All lines holding the word "build" are to be copied from the records beneath.

*** Provided records Section Begins ***

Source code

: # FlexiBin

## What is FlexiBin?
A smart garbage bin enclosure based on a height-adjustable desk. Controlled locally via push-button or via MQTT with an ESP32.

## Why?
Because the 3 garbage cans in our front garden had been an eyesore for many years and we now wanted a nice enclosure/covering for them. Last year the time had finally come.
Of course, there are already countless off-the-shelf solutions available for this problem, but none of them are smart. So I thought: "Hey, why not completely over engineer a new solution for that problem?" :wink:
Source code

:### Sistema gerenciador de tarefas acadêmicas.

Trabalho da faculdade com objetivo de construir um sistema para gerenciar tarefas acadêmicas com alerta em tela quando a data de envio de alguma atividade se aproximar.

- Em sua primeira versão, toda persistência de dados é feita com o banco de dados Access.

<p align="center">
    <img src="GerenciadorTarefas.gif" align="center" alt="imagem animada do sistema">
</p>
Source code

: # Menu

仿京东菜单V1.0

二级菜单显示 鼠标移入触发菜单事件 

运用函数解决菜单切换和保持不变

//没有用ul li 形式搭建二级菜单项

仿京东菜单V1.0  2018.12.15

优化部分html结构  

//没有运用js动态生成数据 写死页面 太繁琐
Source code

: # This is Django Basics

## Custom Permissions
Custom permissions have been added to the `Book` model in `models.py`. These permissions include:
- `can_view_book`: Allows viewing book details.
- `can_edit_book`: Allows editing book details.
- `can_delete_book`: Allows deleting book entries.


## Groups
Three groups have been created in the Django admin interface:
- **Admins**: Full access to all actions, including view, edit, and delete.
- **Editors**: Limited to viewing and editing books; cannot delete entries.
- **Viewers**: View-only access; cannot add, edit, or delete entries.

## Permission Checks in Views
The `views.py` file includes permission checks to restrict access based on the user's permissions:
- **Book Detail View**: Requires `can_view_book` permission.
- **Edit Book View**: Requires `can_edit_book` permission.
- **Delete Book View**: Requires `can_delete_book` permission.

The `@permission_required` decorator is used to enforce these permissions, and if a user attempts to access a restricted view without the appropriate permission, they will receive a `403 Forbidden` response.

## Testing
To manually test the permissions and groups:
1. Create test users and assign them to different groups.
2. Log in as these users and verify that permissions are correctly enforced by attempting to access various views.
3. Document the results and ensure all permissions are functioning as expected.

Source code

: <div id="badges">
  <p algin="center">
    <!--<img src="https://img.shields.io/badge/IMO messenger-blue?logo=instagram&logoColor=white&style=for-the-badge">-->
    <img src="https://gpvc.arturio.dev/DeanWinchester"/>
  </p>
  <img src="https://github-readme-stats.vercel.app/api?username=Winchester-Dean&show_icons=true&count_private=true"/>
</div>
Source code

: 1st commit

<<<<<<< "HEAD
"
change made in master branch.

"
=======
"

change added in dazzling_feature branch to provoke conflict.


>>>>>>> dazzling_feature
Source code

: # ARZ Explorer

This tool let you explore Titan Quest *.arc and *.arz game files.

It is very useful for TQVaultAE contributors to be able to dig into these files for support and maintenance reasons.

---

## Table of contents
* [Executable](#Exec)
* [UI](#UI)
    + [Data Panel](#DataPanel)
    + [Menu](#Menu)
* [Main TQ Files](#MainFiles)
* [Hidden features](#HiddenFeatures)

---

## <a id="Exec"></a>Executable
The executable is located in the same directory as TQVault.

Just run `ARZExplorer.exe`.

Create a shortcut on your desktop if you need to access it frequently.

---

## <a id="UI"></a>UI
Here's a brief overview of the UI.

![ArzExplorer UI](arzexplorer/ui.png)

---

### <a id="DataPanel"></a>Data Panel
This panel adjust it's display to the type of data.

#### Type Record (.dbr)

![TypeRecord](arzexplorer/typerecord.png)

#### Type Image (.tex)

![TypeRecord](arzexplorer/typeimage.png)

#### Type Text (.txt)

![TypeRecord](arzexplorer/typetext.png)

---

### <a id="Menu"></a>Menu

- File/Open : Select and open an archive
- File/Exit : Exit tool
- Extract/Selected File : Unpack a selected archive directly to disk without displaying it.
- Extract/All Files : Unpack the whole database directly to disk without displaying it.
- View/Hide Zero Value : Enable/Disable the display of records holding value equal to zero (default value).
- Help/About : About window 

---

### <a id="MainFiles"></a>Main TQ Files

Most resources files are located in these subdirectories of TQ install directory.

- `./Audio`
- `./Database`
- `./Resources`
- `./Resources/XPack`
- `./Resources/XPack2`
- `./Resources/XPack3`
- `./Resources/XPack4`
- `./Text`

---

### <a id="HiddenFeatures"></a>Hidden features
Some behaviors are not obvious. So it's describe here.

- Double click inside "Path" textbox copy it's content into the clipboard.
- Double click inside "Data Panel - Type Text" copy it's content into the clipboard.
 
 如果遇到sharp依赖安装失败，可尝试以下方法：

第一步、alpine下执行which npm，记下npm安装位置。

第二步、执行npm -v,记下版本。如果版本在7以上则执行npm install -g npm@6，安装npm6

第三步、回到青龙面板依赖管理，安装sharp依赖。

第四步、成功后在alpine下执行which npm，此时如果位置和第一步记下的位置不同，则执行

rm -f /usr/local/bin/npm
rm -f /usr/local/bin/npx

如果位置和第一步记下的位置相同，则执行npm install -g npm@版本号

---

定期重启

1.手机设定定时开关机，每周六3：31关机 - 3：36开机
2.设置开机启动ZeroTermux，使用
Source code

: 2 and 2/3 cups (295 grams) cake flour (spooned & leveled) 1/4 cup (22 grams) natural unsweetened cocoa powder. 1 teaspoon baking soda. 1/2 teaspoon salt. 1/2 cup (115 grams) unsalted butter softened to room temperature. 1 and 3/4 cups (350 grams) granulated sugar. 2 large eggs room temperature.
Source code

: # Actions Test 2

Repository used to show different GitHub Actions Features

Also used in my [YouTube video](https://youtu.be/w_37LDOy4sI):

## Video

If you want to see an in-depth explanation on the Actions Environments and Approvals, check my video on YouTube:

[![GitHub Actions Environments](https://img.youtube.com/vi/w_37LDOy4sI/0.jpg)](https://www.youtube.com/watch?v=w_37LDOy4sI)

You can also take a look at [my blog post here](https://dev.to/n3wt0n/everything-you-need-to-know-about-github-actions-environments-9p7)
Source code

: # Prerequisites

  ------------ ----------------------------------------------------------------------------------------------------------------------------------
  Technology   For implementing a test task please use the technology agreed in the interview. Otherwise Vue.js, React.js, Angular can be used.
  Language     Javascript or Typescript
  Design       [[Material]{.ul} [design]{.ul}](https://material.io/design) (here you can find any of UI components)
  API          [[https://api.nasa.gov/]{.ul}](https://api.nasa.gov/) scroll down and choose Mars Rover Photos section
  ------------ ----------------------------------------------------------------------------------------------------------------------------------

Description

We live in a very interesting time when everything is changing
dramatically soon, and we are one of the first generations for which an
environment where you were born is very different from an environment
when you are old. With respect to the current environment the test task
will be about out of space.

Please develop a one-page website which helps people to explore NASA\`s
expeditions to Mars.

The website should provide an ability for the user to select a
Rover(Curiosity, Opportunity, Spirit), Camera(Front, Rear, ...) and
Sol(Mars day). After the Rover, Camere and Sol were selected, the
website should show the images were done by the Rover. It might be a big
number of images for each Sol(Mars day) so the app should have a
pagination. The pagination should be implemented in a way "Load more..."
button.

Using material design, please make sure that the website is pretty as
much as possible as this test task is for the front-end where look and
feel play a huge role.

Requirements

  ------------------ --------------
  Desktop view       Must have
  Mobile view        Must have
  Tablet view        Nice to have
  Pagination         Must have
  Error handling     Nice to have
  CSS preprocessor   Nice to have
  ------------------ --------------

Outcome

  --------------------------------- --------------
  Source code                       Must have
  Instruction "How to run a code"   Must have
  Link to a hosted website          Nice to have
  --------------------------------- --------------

*** Provided records Section Ends ***
*** Provided records Section Begins ***

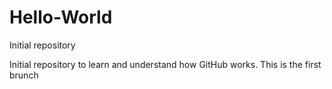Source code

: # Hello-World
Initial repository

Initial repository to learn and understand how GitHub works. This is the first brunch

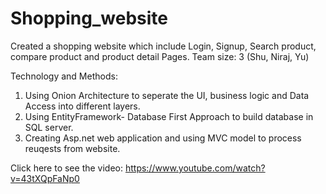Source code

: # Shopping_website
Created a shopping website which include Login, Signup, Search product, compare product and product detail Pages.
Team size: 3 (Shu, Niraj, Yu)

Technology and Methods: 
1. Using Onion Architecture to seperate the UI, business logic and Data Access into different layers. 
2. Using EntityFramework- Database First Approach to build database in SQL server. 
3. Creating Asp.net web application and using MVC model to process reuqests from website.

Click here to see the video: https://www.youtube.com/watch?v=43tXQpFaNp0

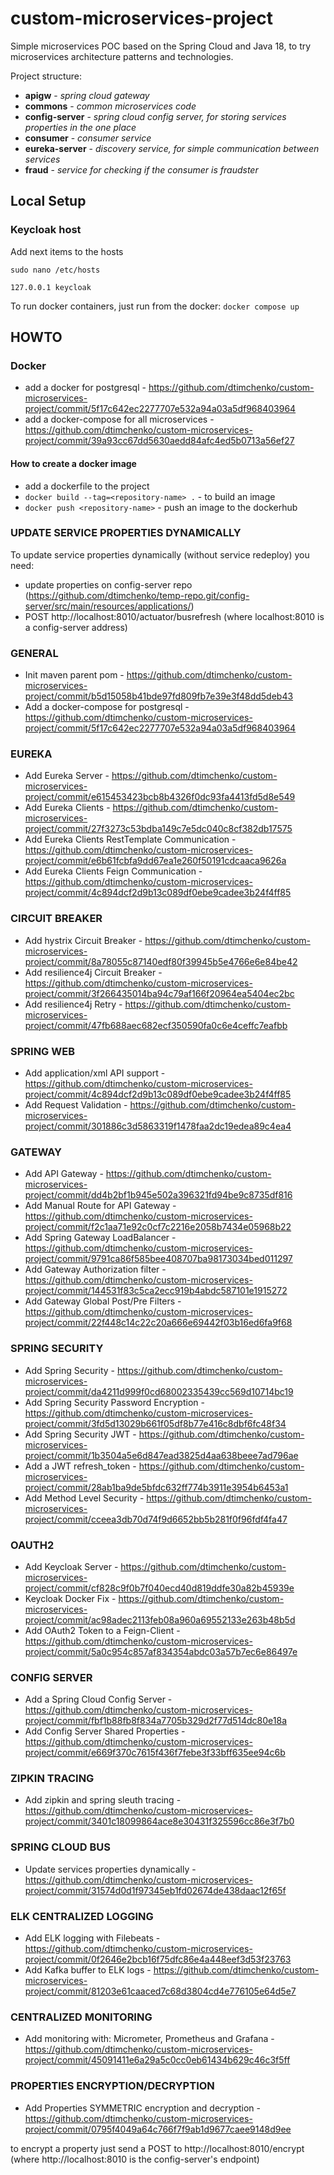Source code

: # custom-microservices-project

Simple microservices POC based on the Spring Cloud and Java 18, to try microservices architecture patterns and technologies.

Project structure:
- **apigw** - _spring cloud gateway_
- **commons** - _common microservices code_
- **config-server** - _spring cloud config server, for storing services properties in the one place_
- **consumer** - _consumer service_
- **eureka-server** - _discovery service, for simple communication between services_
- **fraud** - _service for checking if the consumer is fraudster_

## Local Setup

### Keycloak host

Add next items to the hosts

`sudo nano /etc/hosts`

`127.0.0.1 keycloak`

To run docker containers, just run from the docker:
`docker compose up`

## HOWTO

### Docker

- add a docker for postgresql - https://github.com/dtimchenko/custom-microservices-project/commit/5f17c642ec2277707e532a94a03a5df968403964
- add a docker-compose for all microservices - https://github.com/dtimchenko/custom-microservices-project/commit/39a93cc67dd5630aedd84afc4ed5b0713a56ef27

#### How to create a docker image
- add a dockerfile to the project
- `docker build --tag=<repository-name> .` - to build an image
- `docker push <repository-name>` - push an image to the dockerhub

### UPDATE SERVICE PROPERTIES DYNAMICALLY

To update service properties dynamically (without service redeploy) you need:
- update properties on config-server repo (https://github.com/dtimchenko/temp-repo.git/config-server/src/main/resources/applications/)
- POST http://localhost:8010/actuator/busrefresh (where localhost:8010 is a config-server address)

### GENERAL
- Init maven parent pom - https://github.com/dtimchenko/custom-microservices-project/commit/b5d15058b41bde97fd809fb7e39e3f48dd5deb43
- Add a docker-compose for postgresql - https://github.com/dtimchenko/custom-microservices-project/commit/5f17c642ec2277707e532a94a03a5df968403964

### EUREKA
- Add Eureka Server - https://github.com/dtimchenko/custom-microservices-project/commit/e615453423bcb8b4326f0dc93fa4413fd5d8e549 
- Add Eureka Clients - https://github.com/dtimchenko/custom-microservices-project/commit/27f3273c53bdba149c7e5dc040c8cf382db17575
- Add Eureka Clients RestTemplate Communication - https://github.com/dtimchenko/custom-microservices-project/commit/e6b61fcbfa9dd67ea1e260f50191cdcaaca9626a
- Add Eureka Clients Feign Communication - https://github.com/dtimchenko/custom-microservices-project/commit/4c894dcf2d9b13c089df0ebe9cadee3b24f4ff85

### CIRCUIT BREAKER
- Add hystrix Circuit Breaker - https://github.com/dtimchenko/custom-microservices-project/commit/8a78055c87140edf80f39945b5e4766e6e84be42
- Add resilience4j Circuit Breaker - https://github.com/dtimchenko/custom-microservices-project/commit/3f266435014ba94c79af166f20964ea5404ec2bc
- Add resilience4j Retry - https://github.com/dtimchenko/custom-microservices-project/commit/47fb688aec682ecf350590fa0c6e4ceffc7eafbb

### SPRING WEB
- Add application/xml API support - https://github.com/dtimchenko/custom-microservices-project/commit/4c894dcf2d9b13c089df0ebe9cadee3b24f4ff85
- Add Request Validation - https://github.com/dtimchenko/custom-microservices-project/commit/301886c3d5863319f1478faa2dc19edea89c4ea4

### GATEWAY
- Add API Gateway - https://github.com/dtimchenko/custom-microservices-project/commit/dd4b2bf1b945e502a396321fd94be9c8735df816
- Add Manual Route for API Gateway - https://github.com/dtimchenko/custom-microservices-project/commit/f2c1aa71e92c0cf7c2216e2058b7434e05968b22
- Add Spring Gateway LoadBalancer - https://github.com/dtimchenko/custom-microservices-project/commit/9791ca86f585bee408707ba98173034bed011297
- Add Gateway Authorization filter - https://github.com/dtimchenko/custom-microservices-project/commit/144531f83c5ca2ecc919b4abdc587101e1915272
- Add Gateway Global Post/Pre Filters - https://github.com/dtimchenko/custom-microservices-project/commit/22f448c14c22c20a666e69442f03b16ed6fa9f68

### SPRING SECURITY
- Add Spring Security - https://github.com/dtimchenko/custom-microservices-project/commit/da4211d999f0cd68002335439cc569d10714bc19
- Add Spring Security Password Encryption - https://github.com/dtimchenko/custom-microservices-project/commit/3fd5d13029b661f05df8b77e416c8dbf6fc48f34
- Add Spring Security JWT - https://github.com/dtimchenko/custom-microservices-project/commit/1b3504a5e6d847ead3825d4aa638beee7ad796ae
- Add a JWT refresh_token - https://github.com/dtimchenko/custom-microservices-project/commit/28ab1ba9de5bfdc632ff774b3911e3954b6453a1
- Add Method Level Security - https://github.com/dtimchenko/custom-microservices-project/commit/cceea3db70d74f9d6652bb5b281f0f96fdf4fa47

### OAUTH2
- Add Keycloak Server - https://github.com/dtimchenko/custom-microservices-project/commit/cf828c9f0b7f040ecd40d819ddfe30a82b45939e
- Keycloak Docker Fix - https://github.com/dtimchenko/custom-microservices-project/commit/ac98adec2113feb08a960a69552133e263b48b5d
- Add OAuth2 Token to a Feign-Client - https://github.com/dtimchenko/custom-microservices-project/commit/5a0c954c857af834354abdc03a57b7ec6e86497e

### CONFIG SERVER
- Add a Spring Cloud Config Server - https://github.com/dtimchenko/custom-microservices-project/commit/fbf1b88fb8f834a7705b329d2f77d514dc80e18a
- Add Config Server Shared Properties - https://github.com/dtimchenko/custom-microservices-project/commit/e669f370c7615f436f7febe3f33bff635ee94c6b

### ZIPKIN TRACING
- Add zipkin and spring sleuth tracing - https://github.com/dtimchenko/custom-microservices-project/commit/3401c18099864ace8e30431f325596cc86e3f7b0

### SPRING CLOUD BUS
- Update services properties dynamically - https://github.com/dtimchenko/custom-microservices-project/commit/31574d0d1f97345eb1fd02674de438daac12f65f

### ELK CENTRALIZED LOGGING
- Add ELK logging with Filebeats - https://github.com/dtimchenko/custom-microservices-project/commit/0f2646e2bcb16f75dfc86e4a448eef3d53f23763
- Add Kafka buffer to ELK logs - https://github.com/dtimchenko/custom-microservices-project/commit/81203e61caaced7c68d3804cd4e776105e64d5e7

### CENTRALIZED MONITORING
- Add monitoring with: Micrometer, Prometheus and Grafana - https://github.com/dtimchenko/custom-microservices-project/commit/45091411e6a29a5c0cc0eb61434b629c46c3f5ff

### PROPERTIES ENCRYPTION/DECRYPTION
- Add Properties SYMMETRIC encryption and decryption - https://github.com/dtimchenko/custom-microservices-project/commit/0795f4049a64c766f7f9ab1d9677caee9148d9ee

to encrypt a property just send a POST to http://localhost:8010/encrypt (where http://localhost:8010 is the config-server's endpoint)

*** Provided records Section Ends ***
*** Provided records Section Begins ***

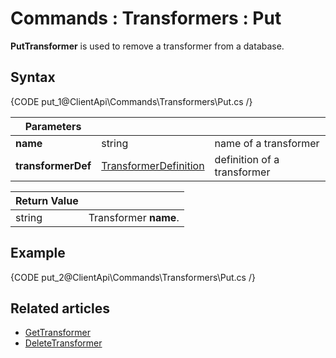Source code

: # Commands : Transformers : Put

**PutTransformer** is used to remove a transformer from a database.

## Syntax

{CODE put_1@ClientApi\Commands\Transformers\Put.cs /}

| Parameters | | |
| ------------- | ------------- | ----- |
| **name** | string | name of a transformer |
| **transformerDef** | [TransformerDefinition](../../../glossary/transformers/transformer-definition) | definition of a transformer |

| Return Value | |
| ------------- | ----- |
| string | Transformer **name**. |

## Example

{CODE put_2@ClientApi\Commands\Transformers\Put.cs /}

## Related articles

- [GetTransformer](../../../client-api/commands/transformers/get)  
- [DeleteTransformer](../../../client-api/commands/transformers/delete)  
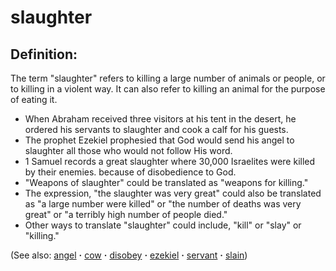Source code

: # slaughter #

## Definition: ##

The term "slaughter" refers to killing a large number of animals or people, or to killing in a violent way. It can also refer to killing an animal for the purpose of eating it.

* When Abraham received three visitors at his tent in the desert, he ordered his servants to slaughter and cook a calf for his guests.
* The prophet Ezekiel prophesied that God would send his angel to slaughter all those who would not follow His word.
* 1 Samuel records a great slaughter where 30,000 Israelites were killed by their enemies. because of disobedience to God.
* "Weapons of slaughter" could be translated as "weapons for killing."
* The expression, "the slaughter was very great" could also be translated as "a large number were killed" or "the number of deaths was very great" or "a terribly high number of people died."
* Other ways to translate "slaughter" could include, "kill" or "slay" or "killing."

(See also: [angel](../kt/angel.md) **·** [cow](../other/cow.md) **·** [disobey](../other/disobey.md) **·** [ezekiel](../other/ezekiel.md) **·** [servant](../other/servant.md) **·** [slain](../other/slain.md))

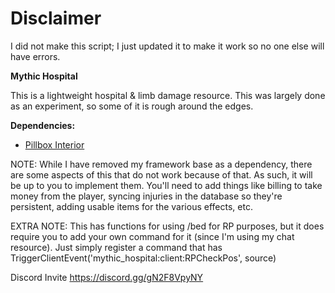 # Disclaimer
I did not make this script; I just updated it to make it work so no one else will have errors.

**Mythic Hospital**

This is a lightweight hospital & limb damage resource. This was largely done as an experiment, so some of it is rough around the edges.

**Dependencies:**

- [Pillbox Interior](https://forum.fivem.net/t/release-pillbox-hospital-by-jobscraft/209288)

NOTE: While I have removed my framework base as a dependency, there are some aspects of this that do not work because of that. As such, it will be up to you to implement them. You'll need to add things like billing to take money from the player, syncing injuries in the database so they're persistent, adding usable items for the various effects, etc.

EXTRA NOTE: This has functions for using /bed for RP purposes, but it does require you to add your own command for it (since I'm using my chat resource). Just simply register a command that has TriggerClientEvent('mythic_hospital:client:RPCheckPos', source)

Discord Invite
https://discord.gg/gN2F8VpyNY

*** Provided records Section Ends ***

• _Expected answer_:
2. Using EntityFramework- Database First Approach to build database in SQL server. 
- `docker build --tag=<repository-name> .` - to build an image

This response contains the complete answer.